— Try it —
Reproduce the data exactly; no word may be added or dropped.

— The input —
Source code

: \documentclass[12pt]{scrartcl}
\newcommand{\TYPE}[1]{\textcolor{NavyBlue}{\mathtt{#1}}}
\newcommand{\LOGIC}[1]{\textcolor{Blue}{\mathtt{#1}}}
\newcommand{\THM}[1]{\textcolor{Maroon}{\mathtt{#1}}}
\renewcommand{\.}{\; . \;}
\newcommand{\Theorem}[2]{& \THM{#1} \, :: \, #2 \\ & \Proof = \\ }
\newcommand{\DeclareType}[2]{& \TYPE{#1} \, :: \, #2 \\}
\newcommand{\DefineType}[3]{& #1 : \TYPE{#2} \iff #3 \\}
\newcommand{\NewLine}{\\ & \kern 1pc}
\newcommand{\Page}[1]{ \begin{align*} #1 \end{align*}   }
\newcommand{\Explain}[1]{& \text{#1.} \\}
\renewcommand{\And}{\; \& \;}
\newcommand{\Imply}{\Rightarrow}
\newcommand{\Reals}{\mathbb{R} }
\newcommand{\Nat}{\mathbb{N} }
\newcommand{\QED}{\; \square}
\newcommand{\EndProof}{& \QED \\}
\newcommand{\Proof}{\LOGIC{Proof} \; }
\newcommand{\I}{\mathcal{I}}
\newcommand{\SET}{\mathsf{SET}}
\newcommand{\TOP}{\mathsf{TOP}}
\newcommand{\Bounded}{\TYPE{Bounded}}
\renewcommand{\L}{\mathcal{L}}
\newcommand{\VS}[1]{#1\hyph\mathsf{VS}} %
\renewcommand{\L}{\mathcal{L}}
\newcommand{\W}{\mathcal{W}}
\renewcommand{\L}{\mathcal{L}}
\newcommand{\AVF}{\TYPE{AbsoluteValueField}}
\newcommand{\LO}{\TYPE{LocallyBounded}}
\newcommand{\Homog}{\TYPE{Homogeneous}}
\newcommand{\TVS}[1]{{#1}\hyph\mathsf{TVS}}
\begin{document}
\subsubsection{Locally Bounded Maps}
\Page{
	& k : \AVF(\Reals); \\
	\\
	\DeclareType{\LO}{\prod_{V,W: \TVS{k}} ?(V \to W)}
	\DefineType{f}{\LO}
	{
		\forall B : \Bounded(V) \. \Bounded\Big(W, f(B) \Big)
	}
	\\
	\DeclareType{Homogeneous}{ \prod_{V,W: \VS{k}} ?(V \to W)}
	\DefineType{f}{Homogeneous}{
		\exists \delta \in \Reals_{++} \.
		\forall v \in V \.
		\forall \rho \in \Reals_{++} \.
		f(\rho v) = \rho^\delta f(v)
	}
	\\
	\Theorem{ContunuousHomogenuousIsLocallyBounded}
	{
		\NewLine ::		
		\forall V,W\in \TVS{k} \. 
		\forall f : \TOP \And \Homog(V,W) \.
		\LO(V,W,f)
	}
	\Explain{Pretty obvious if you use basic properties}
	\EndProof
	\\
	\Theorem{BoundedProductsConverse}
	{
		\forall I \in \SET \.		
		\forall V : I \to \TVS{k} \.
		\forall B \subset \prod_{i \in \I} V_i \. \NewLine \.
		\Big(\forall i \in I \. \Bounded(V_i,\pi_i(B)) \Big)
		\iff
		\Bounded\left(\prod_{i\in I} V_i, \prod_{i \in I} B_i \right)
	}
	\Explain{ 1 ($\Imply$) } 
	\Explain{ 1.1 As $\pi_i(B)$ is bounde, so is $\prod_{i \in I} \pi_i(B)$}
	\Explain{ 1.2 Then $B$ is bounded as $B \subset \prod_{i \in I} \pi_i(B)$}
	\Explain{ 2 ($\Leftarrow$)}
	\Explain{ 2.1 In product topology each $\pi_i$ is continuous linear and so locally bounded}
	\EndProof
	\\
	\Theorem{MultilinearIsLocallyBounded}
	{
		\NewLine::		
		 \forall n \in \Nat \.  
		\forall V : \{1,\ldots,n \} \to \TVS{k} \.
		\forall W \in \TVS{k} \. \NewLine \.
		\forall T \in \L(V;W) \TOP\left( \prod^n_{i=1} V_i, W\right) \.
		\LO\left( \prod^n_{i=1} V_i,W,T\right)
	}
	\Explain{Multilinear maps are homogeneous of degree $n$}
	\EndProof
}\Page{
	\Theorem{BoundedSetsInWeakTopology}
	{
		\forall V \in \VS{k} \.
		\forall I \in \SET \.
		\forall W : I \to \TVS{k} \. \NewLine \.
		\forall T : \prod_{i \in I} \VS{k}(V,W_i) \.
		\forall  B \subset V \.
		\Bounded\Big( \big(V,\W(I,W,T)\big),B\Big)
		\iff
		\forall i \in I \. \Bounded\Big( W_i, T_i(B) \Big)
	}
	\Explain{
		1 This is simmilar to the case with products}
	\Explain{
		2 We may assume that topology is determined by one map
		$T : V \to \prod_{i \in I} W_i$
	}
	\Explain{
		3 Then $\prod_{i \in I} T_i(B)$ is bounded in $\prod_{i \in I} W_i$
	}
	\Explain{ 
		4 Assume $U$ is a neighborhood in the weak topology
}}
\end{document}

— Task output —
Source code

: \documentclass[12pt]{scrartcl}
\newcommand{\TYPE}[1]{\textcolor{NavyBlue}{\mathtt{#1}}}
\newcommand{\LOGIC}[1]{\textcolor{Blue}{\mathtt{#1}}}
\newcommand{\THM}[1]{\textcolor{Maroon}{\mathtt{#1}}}
\renewcommand{\.}{\; . \;}
\newcommand{\Theorem}[2]{& \THM{#1} \, :: \, #2 \\ & \Proof = \\ }
\newcommand{\DeclareType}[2]{& \TYPE{#1} \, :: \, #2 \\}
\newcommand{\DefineType}[3]{& #1 : \TYPE{#2} \iff #3 \\}
\newcommand{\NewLine}{\\ & \kern 1pc}
\newcommand{\Page}[1]{ \begin{align*} #1 \end{align*}   }
\newcommand{\Explain}[1]{& \text{#1.} \\}
\renewcommand{\And}{\; \& \;}
\newcommand{\Imply}{\Rightarrow}
\newcommand{\Reals}{\mathbb{R} }
\newcommand{\Nat}{\mathbb{N} }
\newcommand{\QED}{\; \square}
\newcommand{\EndProof}{& \QED \\}
\newcommand{\Proof}{\LOGIC{Proof} \; }
\newcommand{\I}{\mathcal{I}}
\newcommand{\SET}{\mathsf{SET}}
\newcommand{\TOP}{\mathsf{TOP}}
\newcommand{\Bounded}{\TYPE{Bounded}}
\renewcommand{\L}{\mathcal{L}}
\newcommand{\VS}[1]{#1\hyph\mathsf{VS}} %
\renewcommand{\L}{\mathcal{L}}
\newcommand{\W}{\mathcal{W}}
\renewcommand{\L}{\mathcal{L}}
\newcommand{\AVF}{\TYPE{AbsoluteValueField}}
\newcommand{\LO}{\TYPE{LocallyBounded}}
\newcommand{\Homog}{\TYPE{Homogeneous}}
\newcommand{\TVS}[1]{{#1}\hyph\mathsf{TVS}}
\begin{document}
\subsubsection{Locally Bounded Maps}
\Page{
	& k : \AVF(\Reals); \\
	\\
	\DeclareType{\LO}{\prod_{V,W: \TVS{k}} ?(V \to W)}
	\DefineType{f}{\LO}
	{
		\forall B : \Bounded(V) \. \Bounded\Big(W, f(B) \Big)
	}
	\\
	\DeclareType{Homogeneous}{ \prod_{V,W: \VS{k}} ?(V \to W)}
	\DefineType{f}{Homogeneous}{
		\exists \delta \in \Reals_{++} \.
		\forall v \in V \.
		\forall \rho \in \Reals_{++} \.
		f(\rho v) = \rho^\delta f(v)
	}
	\\
	\Theorem{ContunuousHomogenuousIsLocallyBounded}
	{
		\NewLine ::		
		\forall V,W\in \TVS{k} \. 
		\forall f : \TOP \And \Homog(V,W) \.
		\LO(V,W,f)
	}
	\Explain{Pretty obvious if you use basic properties}
	\EndProof
	\\
	\Theorem{BoundedProductsConverse}
	{
		\forall I \in \SET \.		
		\forall V : I \to \TVS{k} \.
		\forall B \subset \prod_{i \in \I} V_i \. \NewLine \.
		\Big(\forall i \in I \. \Bounded(V_i,\pi_i(B)) \Big)
		\iff
		\Bounded\left(\prod_{i\in I} V_i, \prod_{i \in I} B_i \right)
	}
	\Explain{ 1 ($\Imply$) } 
	\Explain{ 1.1 As $\pi_i(B)$ is bounde, so is $\prod_{i \in I} \pi_i(B)$}
	\Explain{ 1.2 Then $B$ is bounded as $B \subset \prod_{i \in I} \pi_i(B)$}
	\Explain{ 2 ($\Leftarrow$)}
	\Explain{ 2.1 In product topology each $\pi_i$ is continuous linear and so locally bounded}
	\EndProof
	\\
	\Theorem{MultilinearIsLocallyBounded}
	{
		\NewLine::		
		 \forall n \in \Nat \.  
		\forall V : \{1,\ldots,n \} \to \TVS{k} \.
		\forall W \in \TVS{k} \. \NewLine \.
		\forall T \in \L(V;W) \TOP\left( \prod^n_{i=1} V_i, W\right) \.
		\LO\left( \prod^n_{i=1} V_i,W,T\right)
	}
	\Explain{Multilinear maps are homogeneous of degree $n$}
	\EndProof
}\Page{
	\Theorem{BoundedSetsInWeakTopology}
	{
		\forall V \in \VS{k} \.
		\forall I \in \SET \.
		\forall W : I \to \TVS{k} \. \NewLine \.
		\forall T : \prod_{i \in I} \VS{k}(V,W_i) \.
		\forall  B \subset V \.
		\Bounded\Big( \big(V,\W(I,W,T)\big),B\Big)
		\iff
		\forall i \in I \. \Bounded\Big( W_i, T_i(B) \Big)
	}
	\Explain{
		1 This is simmilar to the case with products}
	\Explain{
		2 We may assume that topology is determined by one map
		$T : V \to \prod_{i \in I} W_i$
	}
	\Explain{
		3 Then $\prod_{i \in I} T_i(B)$ is bounded in $\prod_{i \in I} W_i$
	}
	\Explain{ 
		4 Assume $U$ is a neighborhood in the weak topology
}}
\end{document}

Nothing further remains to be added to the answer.